Plan pauvreté : un an après son annonce, le gouvernement défend ses «premiers résultats»

Emmanuel Macron lors de la présentation du plan de lutte contre la pauvreté, le 13 septembre 2018, à Paris. [© Michel Euler / POOL / AFP]

Un an après l'annonce du plan anti-pauvreté du gouvernement, les ministres en charge du projet réunissent, jeudi et vendredi, des responsables associatifs et des élus locaux à Aubervilliers (Seine-Saint-Denis) pour «faire le point sur les actions menées» et évoquer les «avancées» de ce dossier doté de 8,5 milliards d'euros.

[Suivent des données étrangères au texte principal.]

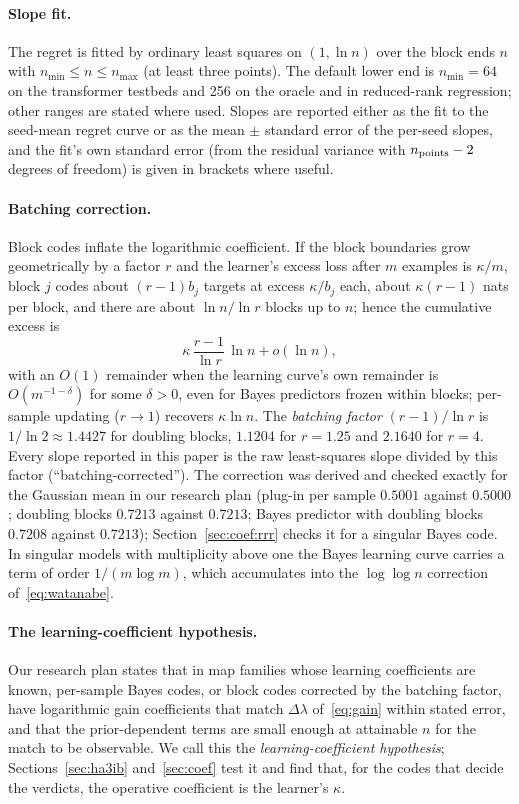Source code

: \documentclass[11pt,a4paper]{article}
\begin{document}
\paragraph{Slope fit.} The regret is fitted by ordinary least squares on $(1,\ln n)$ over the block ends $n$ with $n_{\min}\le n\le n_{\max}$ (at least three points). The default lower end is $n_{\min}=64$ on the transformer testbeds and 256 on the oracle and in reduced-rank regression; other ranges are stated where used. Slopes are reported either as the fit to the seed-mean regret curve or as the mean $\pm$ standard error of the per-seed slopes, and the fit's own standard error (from the residual variance with $n_{\rm points}-2$ degrees of freedom) is given in brackets where useful.

\paragraph{Batching correction.} Block codes inflate the logarithmic coefficient. If the block boundaries grow geometrically by a factor $r$ and the learner's excess loss after $m$ examples is $\kappa/m$, block $j$ codes about $(r-1)b_j$ targets at excess $\kappa/b_j$ each, about $\kappa(r-1)$ nats per block, and there are about $\ln n/\ln r$ blocks up to $n$; hence the cumulative excess is
\begin{equation}
\kappa\,\frac{r-1}{\ln r}\,\ln n+o(\ln n),
\label{eq:batching}
\end{equation}
with an $O(1)$ remainder when the learning curve's own remainder is $O(m^{-1-\delta})$ for some $\delta>0$, even for Bayes predictors frozen within blocks; per-sample updating ($r\to1$) recovers $\kappa\ln n$. The \emph{batching factor} $(r-1)/\ln r$ is $1/\ln2\approx1.4427$ for doubling blocks, $1.1204$ for $r=1.25$ and $2.1640$ for $r=4$. Every slope reported in this paper is the raw least-squares slope divided by this factor (``batching-corrected''). The correction was derived and checked exactly for the Gaussian mean in our research plan (plug-in per sample $0.5001$ against $0.5000$; doubling blocks $0.7213$ against $0.7213$; Bayes predictor with doubling blocks $0.7208$ against $0.7213$); Section~\ref{sec:coef:rrr} checks it for a singular Bayes code. In singular models with multiplicity above one the Bayes learning curve carries a term of order $1/(m\log m)$, which accumulates into the $\log\log n$ correction of~\eqref{eq:watanabe}.

\paragraph{The learning-coefficient hypothesis.} Our research plan states that in map families whose learning coefficients are known, per-sample Bayes codes, or block codes corrected by the batching factor, have logarithmic gain coefficients that match $\Delta\lambda$ of~\eqref{eq:gain} within stated error, and that the prior-dependent terms are small enough at attainable $n$ for the match to be observable. We call this the \emph{learning-coefficient hypothesis}; Sections~\ref{sec:ha3ib} and~\ref{sec:coef} test it and find that, for the codes that decide the verdicts, the operative coefficient is the learner's $\kappa$.
\end{document}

Ce rendez-vous survient deux jours après la visite d'Emmanuel Macron d'un chantier d'insertion par l'activité économique (IAE) dans le Val-de-Marne, qui accueille plus de 120 jeunes et adultes par an pour qu'ils parviennent «à une situation personnelle et professionnelle stable». Un dispositif que le gouvernement entend renforcer : le budget pour l'IAE va passer la barre du milliard d'euros en 2020 (contre 900 millions cette année) afin de pouvoir financer 20.000 postes supplémentaires pour les personnes très éloignées de l'emploi, d'après le gouvernement.

Alors que, selon l'Insee, le taux de pauvreté en France atteint aujourd'hui 14,1% de la population (soit 8,9 millions de pauvres, un taux quasi stable par rapport à 2016), le gouvernement estime qu'«en un an, on n'a pas tout changé, mais il y a eu des mesures très concrètes qui ont eu un impact immédiat».

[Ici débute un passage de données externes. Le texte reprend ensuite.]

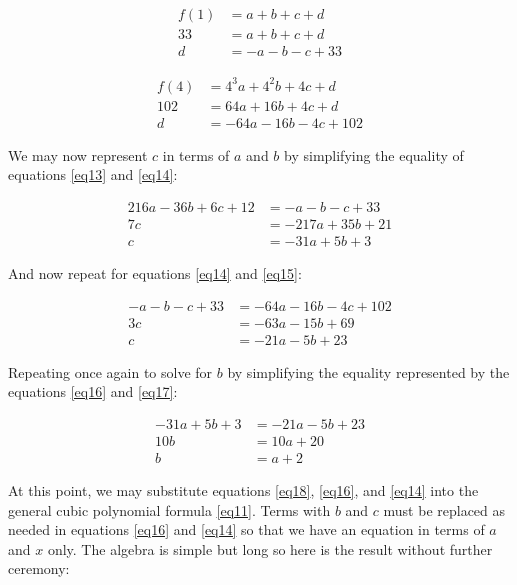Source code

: \documentclass[preview,border=3mm]{article}
\begin{document}
\begin{align}
    f(1) &= a + b + c + d \nonumber \\
    33   &= a + b + c + d \nonumber \\
    d    &= -a - b - c + 33\label{eq14}
\end{align}

\begin{align}
    f(4) &= 4^3a + 4^2b + 4c + d \nonumber \\
    102  &= 64a + 16b + 4c + d \nonumber \\
    d    &= -64a - 16b -4c + 102 \label{eq15}
\end{align}

\noindent
We may now represent $c$ in terms of $a$ and $b$ by simplifying the equality
of equations \ref{eq13} and \ref{eq14}:

\begin{align}
    216a - 36b + 6c + 12 &= -a -b -c + 33 \nonumber \\
    7c &= -217a + 35b + 21 \nonumber \\
    c &= -31a + 5b + 3 \label{eq16}
\end{align}

\noindent
And now repeat for equations \ref{eq14} and \ref{eq15}:

\begin{align}
    -a -b -c + 33 &= -64a -16b -4c + 102 \nonumber \\
    3c &= -63a -15b + 69 \nonumber \\
    c &= -21a -5b + 23 \label{eq17}
\end{align}

\noindent
Repeating once again to solve for $b$ by simplifying the equality represented
by the equations \ref{eq16} and \ref{eq17}:

\begin{align}
    -31a + 5b + 3 &= -21a -5b + 23 \nonumber \\
    10b &= 10a + 20 \nonumber \\
    b &= a + 2 \label{eq18}
\end{align}

\noindent
At this point, we may substitute equations \ref{eq18}, \ref{eq16}, and \ref{eq14}
into the general cubic polynomial formula \ref{eq11}. Terms with $b$ and $c$
must be replaced as needed in equations \ref{eq16} and \ref{eq14} so that we
have an equation in terms of $a$ and $x$ only. The algebra is simple but long
so here is the result without further ceremony:
\end{document}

Par exemple, la revalorisation de la prime d'activité, aide aux travailleurs modestes, qui bénéficie désormais à plus de 4 millions de personnes et dont le taux de recours est estimé à plus de 80%. Mais également la création de places en crèches dans les quartiers sensibles (ce qui doit contribuer à résorber les inégalités scolaires ultérieures), ou l'aide financière versée par l'Etat aux «petites communes fragiles» qui adopteraient une tarification sociale de leurs cantines, afin de proposer des repas à un euro.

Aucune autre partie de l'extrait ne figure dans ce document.